The records below must be transcribed exactly. Do not include the pictures.

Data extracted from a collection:

+===+

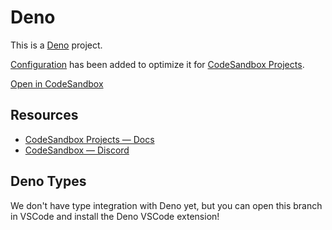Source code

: # Deno

This is a [Deno](https://deno.land/) project.

[Configuration](https://codesandbox.io/docs/projects/learn/setting-up/tasks) has been added to optimize it for [CodeSandbox Projects](https://codesandbox.io/p/dashboard).

[Open in CodeSandbox](https://codesandbox.io/p/github/codesandbox/codesandbox-template-deno-server)

## Resources

- [CodeSandbox Projects — Docs](https://codesandbox.io/docs/projects)
- [CodeSandbox — Discord](https://discord.gg/Ggarp3pX5H)

## Deno Types

We don't have type integration with Deno yet, but you can open this branch in VSCode and install the Deno VSCode extension!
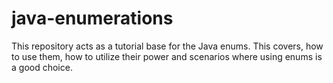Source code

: # java-enumerations
This repository acts as a tutorial base for the Java enums. This covers, how to use them, how to utilize their power and scenarios where using enums is a good choice.
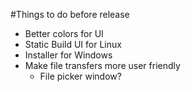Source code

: #Things to do before release

- Better colors for UI
- Static Build UI for Linux
- Installer for Windows
- Make file transfers more user friendly
	- File picker window?


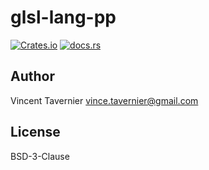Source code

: # glsl-lang-pp

[![Crates.io](https://img.shields.io/crates/v/glsl-lang-pp)](https://crates.io/crates/glsl-lang-pp)
[![docs.rs](https://img.shields.io/docsrs/glsl-lang-pp)](https://docs.rs/glsl-lang-pp/)



## Author

Vincent Tavernier <vince.tavernier@gmail.com>

## License

BSD-3-Clause
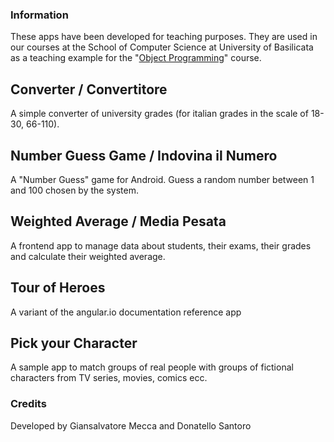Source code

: ### Information

These apps have been developed for teaching purposes. They are used in our courses at the School of Computer Science at University of Basilicata as a teaching example for the "[Object Programming](https://www.informatica.unibas.it/moodle)" course.

## Converter / Convertitore
A simple converter of university grades (for italian grades in the scale of 18-30, 66-110).

## Number Guess Game / Indovina il Numero
A "Number Guess" game for Android. Guess a random number between 1 and 100 chosen by the system.

## Weighted Average / Media Pesata
A frontend app to manage data about students, their exams, their grades and calculate their weighted average.

## Tour of Heroes
A variant of the angular.io documentation reference app

## Pick your Character
A sample app to match groups of real people with groups of fictional characters from TV series, movies, comics ecc.

### Credits

Developed by
Giansalvatore Mecca and Donatello Santoro
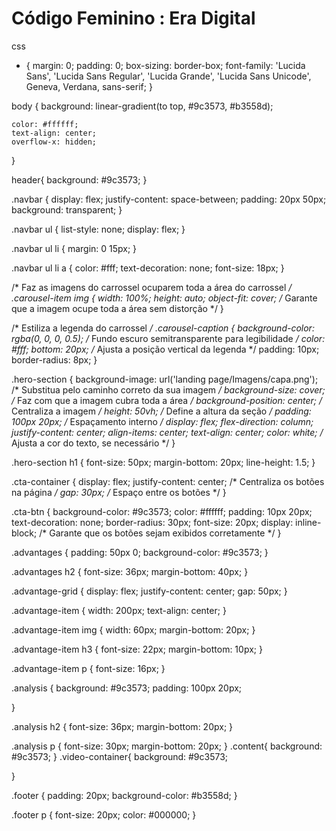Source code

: # Código Feminino : Era Digital
css 

* {
    margin: 0;
    padding: 0;
    box-sizing: border-box;
    font-family: 'Lucida Sans', 'Lucida Sans Regular', 'Lucida Grande', 'Lucida Sans Unicode', Geneva, Verdana, sans-serif;
}

 body {
    background: linear-gradient(to top, #9c3573, #b3558d);

    color: #ffffff;
    text-align: center;
    overflow-x: hidden;
}

header{
    background: #9c3573;
}

.navbar {
    display: flex;
    justify-content: space-between;
    padding: 20px 50px;
    background: transparent;
}

.navbar ul {
    list-style: none;
    display: flex;
}

.navbar ul li {
    margin: 0 15px;
}

.navbar ul li a {
    color: #fff;
    text-decoration: none;
    font-size: 18px;
}

/* Faz as imagens do carrossel ocuparem toda a área do carrossel */
.carousel-item img {
    width: 100%;
    height: auto;
    object-fit: cover; /* Garante que a imagem ocupe toda a área sem distorção */
}

/* Estiliza a legenda do carrossel */
.carousel-caption {
    background-color: rgba(0, 0, 0, 0.5); /* Fundo escuro semitransparente para legibilidade */
    color: #fff;
    bottom: 20px; /* Ajusta a posição vertical da legenda */
    padding: 10px;
    border-radius: 8px;
}

.hero-section {
    background-image: url('landing page/Imagens/capa.png'); /* Substitua pelo caminho correto da sua imagem */
    background-size: cover; /* Faz com que a imagem cubra toda a área */
    background-position: center; /* Centraliza a imagem */
    height: 50vh; /* Define a altura da seção */
    padding: 100px 20px; /* Espaçamento interno */
    display: flex;
    flex-direction: column;
    justify-content: center;
    align-items: center;
    text-align: center;
    color: white; /* Ajusta a cor do texto, se necessário */
}

.hero-section h1 {
    font-size: 50px;
    margin-bottom: 20px;
    line-height: 1.5;
}

.cta-container {
    display: flex;
    justify-content: center; /* Centraliza os botões na página */
    gap: 30px; /* Espaço entre os botões */
}

.cta-btn {
    background-color: #9c3573;
    color: #ffffff;
    padding: 10px 20px;
    text-decoration: none;
    border-radius: 30px;
    font-size: 20px;
    display: inline-block; /* Garante que os botões sejam exibidos corretamente */
}

.advantages {
    padding: 50px 0;
    background-color: #9c3573;
}

.advantages h2 {
    font-size: 36px;
    margin-bottom: 40px;
}

.advantage-grid {
    display: flex;
    justify-content: center;
    gap: 50px;
}

.advantage-item {
    width: 200px;
    text-align: center;
}

.advantage-item img {
    width: 60px;
    margin-bottom: 20px;
}

.advantage-item h3 {
    font-size: 22px;
    margin-bottom: 10px;
}

.advantage-item p {
    font-size: 16px;
}

.analysis {
    background: #9c3573;
    padding: 100px 20px;

}

.analysis h2 {
    font-size: 36px;
    margin-bottom: 20px;
}

.analysis p {
    font-size: 30px;
    margin-bottom: 20px;
}
.content{
    background: #9c3573;
}
.video-container{
    background: #9c3573;

}

.footer {
    padding: 20px;
    background-color: #b3558d;
}

.footer p {
    font-size: 20px;
    color: #000000;
}
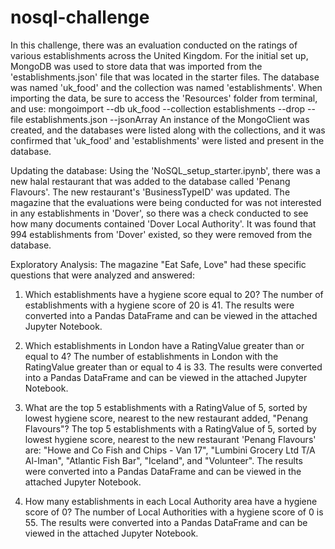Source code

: # nosql-challenge

In this challenge, there was an evaluation conducted on the ratings of various establishments across the United Kingdom.
For the initial set up, MongoDB was used to store data that was imported from the 'establishments.json' file that was located in the starter files. The database was named 'uk_food' and the collection was named 'establishments'. 
When importing the data, be sure to access the 'Resources' folder from terminal, and use: mongoimport --db uk_food --collection establishments --drop --file establishments.json --jsonArray
An instance of the MongoClient was created, and the databases were listed along with the collections, and it was confirmed that 'uk_food' and 'establishments' were listed and present in the database. 

Updating the database:
Using the 'NoSQL_setup_starter.ipynb', there was a new halal restaurant that was added to the database called 'Penang Flavours'. 
The new restaurant's 'BusinessTypeID' was updated. The magazine that the evaluations were being conducted for was not interested in any establishments in 'Dover', so there was a check conducted to see how many documents contained 'Dover Local Authority'. It was found that 994 establishments from 'Dover' existed, so they were removed from the database. 

Exploratory Analysis:
The magazine "Eat Safe, Love" had these specific questions that were analyzed and answered:
1. Which establishments have a hygiene score equal to 20?
The number  of establishments with a hygiene score of 20 is 41.
The results were converted into a Pandas DataFrame and can be viewed in the attached Jupyter Notebook. 

2. Which establishments in London have a RatingValue greater than or equal to 4?
The number of establishments in London with the RatingValue greater than or equal to 4 is 33. 
The results were converted into a Pandas DataFrame and can be viewed in the attached Jupyter Notebook.

3. What are the top 5 establishments with a RatingValue of 5, sorted by lowest hygiene score, nearest to the new restaurant added, "Penang Flavours"?
The top 5 establishments with a RatingValue of 5, sorted by lowest hygiene score, nearest to the new restaurant 'Penang Flavours' are: "Howe and Co Fish and Chips - Van 17", "Lumbini Grocery Ltd T/A Al-Iman", "Atlantic Fish Bar", "Iceland", and "Volunteer". 
The results were converted into a Pandas DataFrame and can be viewed in the attached Jupyter Notebook.

4. How many establishments in each Local Authority area have a hygiene score of 0?
The number of Local Authorities with a hygiene score of 0 is 55. 
The results were converted into a Pandas DataFrame and can be viewed in the attached Jupyter Notebook.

+===+

Response area:
Source code

: # Deno

This is a [Deno](https://deno.land/) project.

[Configuration](https://codesandbox.io/docs/projects/learn/setting-up/tasks) has been added to optimize it for [CodeSandbox Projects](https://codesandbox.io/p/dashboard).

[Open in CodeSandbox](https://codesandbox.io/p/github/codesandbox/codesandbox-template-deno-server)

## Resources

- [CodeSandbox Projects — Docs](https://codesandbox.io/docs/projects)
- [CodeSandbox — Discord](https://discord.gg/Ggarp3pX5H)

## Deno Types

We don't have type integration with Deno yet, but you can open this branch in VSCode and install the Deno VSCode extension!
Source code

: # java-enumerations
This repository acts as a tutorial base for the Java enums. This covers, how to use them, how to utilize their power and scenarios where using enums is a good choice.
Source code

: #Things to do before release

- Better colors for UI
- Static Build UI for Linux
- Installer for Windows
- Make file transfers more user friendly
	- File picker window?


Source code

: # glsl-lang-pp

[![Crates.io](https://img.shields.io/crates/v/glsl-lang-pp)](https://crates.io/crates/glsl-lang-pp)
[![docs.rs](https://img.shields.io/docsrs/glsl-lang-pp)](https://docs.rs/glsl-lang-pp/)



## Author

Vincent Tavernier <vince.tavernier@gmail.com>

## License

BSD-3-Clause
Source code

: ### Information

These apps have been developed for teaching purposes. They are used in our courses at the School of Computer Science at University of Basilicata as a teaching example for the "[Object Programming](https://www.informatica.unibas.it/moodle)" course.

## Converter / Convertitore
A simple converter of university grades (for italian grades in the scale of 18-30, 66-110).

## Number Guess Game / Indovina il Numero
A "Number Guess" game for Android. Guess a random number between 1 and 100 chosen by the system.

## Weighted Average / Media Pesata
A frontend app to manage data about students, their exams, their grades and calculate their weighted average.

## Tour of Heroes
A variant of the angular.io documentation reference app

## Pick your Character
A sample app to match groups of real people with groups of fictional characters from TV series, movies, comics ecc.

### Credits

Developed by
Giansalvatore Mecca and Donatello Santoro
Source code

: # Código Feminino : Era Digital
css 

* {
    margin: 0;
    padding: 0;
    box-sizing: border-box;
    font-family: 'Lucida Sans', 'Lucida Sans Regular', 'Lucida Grande', 'Lucida Sans Unicode', Geneva, Verdana, sans-serif;
}

 body {
    background: linear-gradient(to top, #9c3573, #b3558d);

    color: #ffffff;
    text-align: center;
    overflow-x: hidden;
}

header{
    background: #9c3573;
}

.navbar {
    display: flex;
    justify-content: space-between;
    padding: 20px 50px;
    background: transparent;
}

.navbar ul {
    list-style: none;
    display: flex;
}

.navbar ul li {
    margin: 0 15px;
}

.navbar ul li a {
    color: #fff;
    text-decoration: none;
    font-size: 18px;
}

/* Faz as imagens do carrossel ocuparem toda a área do carrossel */
.carousel-item img {
    width: 100%;
    height: auto;
    object-fit: cover; /* Garante que a imagem ocupe toda a área sem distorção */
}

/* Estiliza a legenda do carrossel */
.carousel-caption {
    background-color: rgba(0, 0, 0, 0.5); /* Fundo escuro semitransparente para legibilidade */
    color: #fff;
    bottom: 20px; /* Ajusta a posição vertical da legenda */
    padding: 10px;
    border-radius: 8px;
}

.hero-section {
    background-image: url('landing page/Imagens/capa.png'); /* Substitua pelo caminho correto da sua imagem */
    background-size: cover; /* Faz com que a imagem cubra toda a área */
    background-position: center; /* Centraliza a imagem */
    height: 50vh; /* Define a altura da seção */
    padding: 100px 20px; /* Espaçamento interno */
    display: flex;
    flex-direction: column;
    justify-content: center;
    align-items: center;
    text-align: center;
    color: white; /* Ajusta a cor do texto, se necessário */
}

.hero-section h1 {
    font-size: 50px;
    margin-bottom: 20px;
    line-height: 1.5;
}

.cta-container {
    display: flex;
    justify-content: center; /* Centraliza os botões na página */
    gap: 30px; /* Espaço entre os botões */
}

.cta-btn {
    background-color: #9c3573;
    color: #ffffff;
    padding: 10px 20px;
    text-decoration: none;
    border-radius: 30px;
    font-size: 20px;
    display: inline-block; /* Garante que os botões sejam exibidos corretamente */
}

.advantages {
    padding: 50px 0;
    background-color: #9c3573;
}

.advantages h2 {
    font-size: 36px;
    margin-bottom: 40px;
}

.advantage-grid {
    display: flex;
    justify-content: center;
    gap: 50px;
}

.advantage-item {
    width: 200px;
    text-align: center;
}

.advantage-item img {
    width: 60px;
    margin-bottom: 20px;
}

.advantage-item h3 {
    font-size: 22px;
    margin-bottom: 10px;
}

.advantage-item p {
    font-size: 16px;
}

.analysis {
    background: #9c3573;
    padding: 100px 20px;

}

.analysis h2 {
    font-size: 36px;
    margin-bottom: 20px;
}

.analysis p {
    font-size: 30px;
    margin-bottom: 20px;
}
.content{
    background: #9c3573;
}
.video-container{
    background: #9c3573;

}

.footer {
    padding: 20px;
    background-color: #b3558d;
}

.footer p {
    font-size: 20px;
    color: #000000;
}
Source code

: # nosql-challenge

In this challenge, there was an evaluation conducted on the ratings of various establishments across the United Kingdom.
For the initial set up, MongoDB was used to store data that was imported from the 'establishments.json' file that was located in the starter files. The database was named 'uk_food' and the collection was named 'establishments'. 
When importing the data, be sure to access the 'Resources' folder from terminal, and use: mongoimport --db uk_food --collection establishments --drop --file establishments.json --jsonArray
An instance of the MongoClient was created, and the databases were listed along with the collections, and it was confirmed that 'uk_food' and 'establishments' were listed and present in the database. 

Updating the database:
Using the 'NoSQL_setup_starter.ipynb', there was a new halal restaurant that was added to the database called 'Penang Flavours'. 
The new restaurant's 'BusinessTypeID' was updated. The magazine that the evaluations were being conducted for was not interested in any establishments in 'Dover', so there was a check conducted to see how many documents contained 'Dover Local Authority'. It was found that 994 establishments from 'Dover' existed, so they were removed from the database. 

Exploratory Analysis:
The magazine "Eat Safe, Love" had these specific questions that were analyzed and answered:
1. Which establishments have a hygiene score equal to 20?
The number  of establishments with a hygiene score of 20 is 41.
The results were converted into a Pandas DataFrame and can be viewed in the attached Jupyter Notebook. 

2. Which establishments in London have a RatingValue greater than or equal to 4?
The number of establishments in London with the RatingValue greater than or equal to 4 is 33. 
The results were converted into a Pandas DataFrame and can be viewed in the attached Jupyter Notebook.

3. What are the top 5 establishments with a RatingValue of 5, sorted by lowest hygiene score, nearest to the new restaurant added, "Penang Flavours"?
The top 5 establishments with a RatingValue of 5, sorted by lowest hygiene score, nearest to the new restaurant 'Penang Flavours' are: "Howe and Co Fish and Chips - Van 17", "Lumbini Grocery Ltd T/A Al-Iman", "Atlantic Fish Bar", "Iceland", and "Volunteer". 
The results were converted into a Pandas DataFrame and can be viewed in the attached Jupyter Notebook.

4. How many establishments in each Local Authority area have a hygiene score of 0?
The number of Local Authorities with a hygiene score of 0 is 55. 
The results were converted into a Pandas DataFrame and can be viewed in the attached Jupyter Notebook.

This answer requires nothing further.